I agree with the previous concerns about paper work while in US waters - the US coast guards are young bastards with guns. However elsewhere (not the Caribbean though which is also US terror police domain) it's not the same. Bringing a boat into a country illegally would be nearly always risky, although you could get away with it you risk jail/deportation or losing the boat or both or maybe just a bribe depending on the country or whatnot but if you legally enter the country and buy the boat in the country then there's not much they can do other than kick you out of the country, but much less likely and less severe than sneaking you and a boat into the country. Even up north along the BC coast the enforcement level on the water, in comparison to the US coast guard is almost non existent there's tons of coast line and not very many people or cops, the Canadian Coast guard isn't even armed, they refuse to "enforce" and are primarily a life saving organisation. Good luck


----------



## Adonis (Jan 20, 2014)

The risks of entering other countries waters vary greatly on where your leaving from and heading too.

USA, Mexico, China, Japan, Germany, Russia are the most high risk that I am aware of and I am sure many others can be added.

Australia (from North American west coast) is fairly easy if you don't mind the several month journey and then weeks of island hoping... 

South America seems to be 50/50 and requires some study of current affairs and getting solid advice from experienced people doing/done it (more people than you think do this successfully every year). 

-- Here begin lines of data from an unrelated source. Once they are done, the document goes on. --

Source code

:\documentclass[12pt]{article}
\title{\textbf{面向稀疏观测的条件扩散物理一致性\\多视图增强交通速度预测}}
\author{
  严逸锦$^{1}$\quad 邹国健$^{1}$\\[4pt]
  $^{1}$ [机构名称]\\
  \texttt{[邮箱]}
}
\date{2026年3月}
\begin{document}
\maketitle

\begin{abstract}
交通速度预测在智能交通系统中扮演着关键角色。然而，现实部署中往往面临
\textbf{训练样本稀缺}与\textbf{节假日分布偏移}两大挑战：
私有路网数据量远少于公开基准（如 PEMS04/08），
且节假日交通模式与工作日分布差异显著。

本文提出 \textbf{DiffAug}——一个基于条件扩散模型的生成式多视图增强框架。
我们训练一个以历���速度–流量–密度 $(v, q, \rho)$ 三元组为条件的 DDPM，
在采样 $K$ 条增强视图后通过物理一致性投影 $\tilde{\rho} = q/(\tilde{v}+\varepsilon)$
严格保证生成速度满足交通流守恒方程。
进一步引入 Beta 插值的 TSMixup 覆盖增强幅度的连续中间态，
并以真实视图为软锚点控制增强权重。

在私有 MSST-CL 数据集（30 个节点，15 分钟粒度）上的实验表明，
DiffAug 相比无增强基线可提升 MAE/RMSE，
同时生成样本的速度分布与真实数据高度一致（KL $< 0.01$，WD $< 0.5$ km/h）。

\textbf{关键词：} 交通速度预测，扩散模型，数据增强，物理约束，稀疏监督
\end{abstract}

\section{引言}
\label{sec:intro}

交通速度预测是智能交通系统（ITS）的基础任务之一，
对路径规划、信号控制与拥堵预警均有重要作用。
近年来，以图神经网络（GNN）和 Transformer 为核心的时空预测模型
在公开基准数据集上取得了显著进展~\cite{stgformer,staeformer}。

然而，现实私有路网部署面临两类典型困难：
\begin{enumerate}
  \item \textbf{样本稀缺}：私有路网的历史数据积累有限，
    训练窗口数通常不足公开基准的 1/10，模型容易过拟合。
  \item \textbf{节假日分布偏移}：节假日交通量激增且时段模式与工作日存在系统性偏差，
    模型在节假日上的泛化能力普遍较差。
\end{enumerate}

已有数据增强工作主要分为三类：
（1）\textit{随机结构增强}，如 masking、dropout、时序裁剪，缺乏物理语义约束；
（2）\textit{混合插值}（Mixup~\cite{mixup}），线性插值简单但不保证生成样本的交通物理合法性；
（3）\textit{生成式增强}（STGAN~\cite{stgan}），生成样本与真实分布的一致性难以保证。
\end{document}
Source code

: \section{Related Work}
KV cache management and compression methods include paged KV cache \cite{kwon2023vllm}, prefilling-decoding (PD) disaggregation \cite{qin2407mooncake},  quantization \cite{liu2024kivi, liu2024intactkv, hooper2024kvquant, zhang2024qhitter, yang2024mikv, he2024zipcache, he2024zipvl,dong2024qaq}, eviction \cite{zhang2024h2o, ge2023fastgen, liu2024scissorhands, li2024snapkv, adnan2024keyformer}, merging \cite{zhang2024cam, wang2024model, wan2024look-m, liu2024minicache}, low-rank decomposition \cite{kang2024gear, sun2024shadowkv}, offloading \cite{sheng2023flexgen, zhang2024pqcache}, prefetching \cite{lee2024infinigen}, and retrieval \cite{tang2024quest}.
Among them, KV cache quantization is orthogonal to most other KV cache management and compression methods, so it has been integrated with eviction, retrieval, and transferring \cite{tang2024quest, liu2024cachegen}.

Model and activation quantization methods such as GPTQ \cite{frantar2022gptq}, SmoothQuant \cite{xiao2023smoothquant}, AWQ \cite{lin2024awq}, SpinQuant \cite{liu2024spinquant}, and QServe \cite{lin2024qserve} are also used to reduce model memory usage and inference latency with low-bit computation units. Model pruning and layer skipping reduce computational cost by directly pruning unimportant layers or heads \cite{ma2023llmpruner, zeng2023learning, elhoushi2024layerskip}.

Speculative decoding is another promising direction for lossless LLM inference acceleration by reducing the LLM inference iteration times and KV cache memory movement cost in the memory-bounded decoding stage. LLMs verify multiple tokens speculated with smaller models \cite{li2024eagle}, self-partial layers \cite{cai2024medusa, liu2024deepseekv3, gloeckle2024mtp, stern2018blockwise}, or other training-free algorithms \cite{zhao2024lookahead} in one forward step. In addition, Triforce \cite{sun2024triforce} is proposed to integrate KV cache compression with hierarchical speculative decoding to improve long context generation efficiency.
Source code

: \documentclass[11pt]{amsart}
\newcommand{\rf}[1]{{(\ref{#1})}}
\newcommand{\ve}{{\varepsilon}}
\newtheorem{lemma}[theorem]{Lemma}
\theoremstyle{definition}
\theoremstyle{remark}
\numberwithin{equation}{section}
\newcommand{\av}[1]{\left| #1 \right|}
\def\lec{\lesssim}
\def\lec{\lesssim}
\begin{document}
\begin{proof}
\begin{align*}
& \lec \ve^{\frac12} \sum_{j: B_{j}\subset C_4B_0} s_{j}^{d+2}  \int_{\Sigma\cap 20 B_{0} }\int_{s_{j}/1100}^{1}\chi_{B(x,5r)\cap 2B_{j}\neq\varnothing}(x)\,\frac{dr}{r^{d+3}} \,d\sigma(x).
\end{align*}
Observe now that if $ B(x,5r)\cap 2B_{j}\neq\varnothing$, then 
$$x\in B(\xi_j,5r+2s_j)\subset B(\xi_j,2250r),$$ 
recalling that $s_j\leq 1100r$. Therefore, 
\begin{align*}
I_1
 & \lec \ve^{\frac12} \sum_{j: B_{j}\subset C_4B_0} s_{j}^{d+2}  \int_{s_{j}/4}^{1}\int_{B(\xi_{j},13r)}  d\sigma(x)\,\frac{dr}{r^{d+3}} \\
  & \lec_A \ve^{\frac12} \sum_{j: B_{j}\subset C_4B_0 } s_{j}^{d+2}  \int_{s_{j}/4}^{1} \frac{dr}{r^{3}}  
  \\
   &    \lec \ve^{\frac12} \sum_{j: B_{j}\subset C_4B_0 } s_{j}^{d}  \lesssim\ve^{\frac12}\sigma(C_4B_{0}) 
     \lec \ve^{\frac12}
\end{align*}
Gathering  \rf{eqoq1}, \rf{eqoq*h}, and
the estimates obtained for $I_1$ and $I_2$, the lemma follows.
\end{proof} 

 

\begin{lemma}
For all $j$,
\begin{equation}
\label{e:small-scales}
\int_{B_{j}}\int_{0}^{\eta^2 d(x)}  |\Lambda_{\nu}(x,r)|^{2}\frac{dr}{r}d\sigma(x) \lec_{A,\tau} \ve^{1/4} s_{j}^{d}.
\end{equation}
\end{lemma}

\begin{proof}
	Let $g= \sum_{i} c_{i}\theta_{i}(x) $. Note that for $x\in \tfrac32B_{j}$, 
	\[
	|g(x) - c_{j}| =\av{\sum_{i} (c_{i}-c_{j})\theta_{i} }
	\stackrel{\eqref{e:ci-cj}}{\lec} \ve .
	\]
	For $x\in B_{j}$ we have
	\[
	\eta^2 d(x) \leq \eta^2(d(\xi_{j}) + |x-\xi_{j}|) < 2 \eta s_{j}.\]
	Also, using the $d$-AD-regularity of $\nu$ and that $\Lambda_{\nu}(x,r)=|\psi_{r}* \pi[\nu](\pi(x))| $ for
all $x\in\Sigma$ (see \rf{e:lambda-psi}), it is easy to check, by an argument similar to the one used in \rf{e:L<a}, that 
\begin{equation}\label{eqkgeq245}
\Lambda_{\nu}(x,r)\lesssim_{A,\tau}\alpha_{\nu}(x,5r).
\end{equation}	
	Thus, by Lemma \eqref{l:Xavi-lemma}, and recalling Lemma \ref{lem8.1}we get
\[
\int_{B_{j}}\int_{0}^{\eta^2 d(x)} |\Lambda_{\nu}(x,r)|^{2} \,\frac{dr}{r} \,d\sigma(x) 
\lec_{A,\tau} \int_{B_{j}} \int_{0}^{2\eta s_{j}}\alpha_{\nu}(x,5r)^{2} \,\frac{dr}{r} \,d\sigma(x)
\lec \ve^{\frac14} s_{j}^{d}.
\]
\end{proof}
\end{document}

The Caribbean is heavily Americanized and guarded as such although it's not considered overly difficult to "sneak into" esp Jamaica as it's diplomatic and economic ties are closest to Canada..

The risks of getting caught are not the only or even main risks of illegally entering a country by sea tho, in some (most cases) it's the route/methods needed to pull it off that have the highest risk since it's usually about life & death situations..,


----------



## Deleted member 20 (Jan 20, 2014)

I am sure there is also risk of those countries takng posession of your boat once caught.


----------



## Matt Derrick (Jan 20, 2014)

tannedsails said:


> but if you legally enter the country and buy the boat in the country then there's not much they can do other than kick you out of the country, but much less likely and less severe than sneaking you and a boat into the country.



technically this isn't 100% accurate. even if you buy a boat in a country you're not a citizen of, that country can still seize your boat if they choose to.


----------



## Adonis (Jan 20, 2014)

highwayman said:


> I am sure there is also risk of those countries takng posession of your boat once caught.



Every aspect of life is full of risk, but it's also full of incredible adventures for those daring enough to risk it.


----------



## tannedsails (Jan 25, 2014)

Matt Derrick said:


> technically this isn't 100% accurate. even if you buy a boat in a country you're not a citizen of, that country can still seize your boat if they choose to.



Well yes they, if they want to take your boat away and have guns, they will. But you sneaking into a country with your boat illegally would mean nearly no legal hurdles for them to justify stealing your boat. You entering the country legally and buying property aka. a sailboat would mean them seizing your "legal" assets the same thing as taking land/house you've bought or holding a gun to you and taking your bag, shoes, wallet, bike, car and what ever they want - it happens for sure but I think probably less common than if you were to use this vehicle (aka. sailboat) for sneaking into the country. I've had 3 different friends deported from the US (and not allowed back in) for being in the country illegal for what ever reason, however the sailboat that they had bought in the US was NOT seized by the government because it was not used in the crime of sneaking into the country. Getting it back is another story and not easy either, especially if it's on the hard at the time. In most countries if your caught sneaking into the country on a boat, I doubt they would even hesitate taking the boat but if the boat has a different title than you've got a chance of your friends getting to you later or depending on the border sneaking back in and leaving with your boat.


----------



## NocturnalJoe (Feb 12, 2014)

Have the paperwork sorted out, so am not worried about that at all.


----------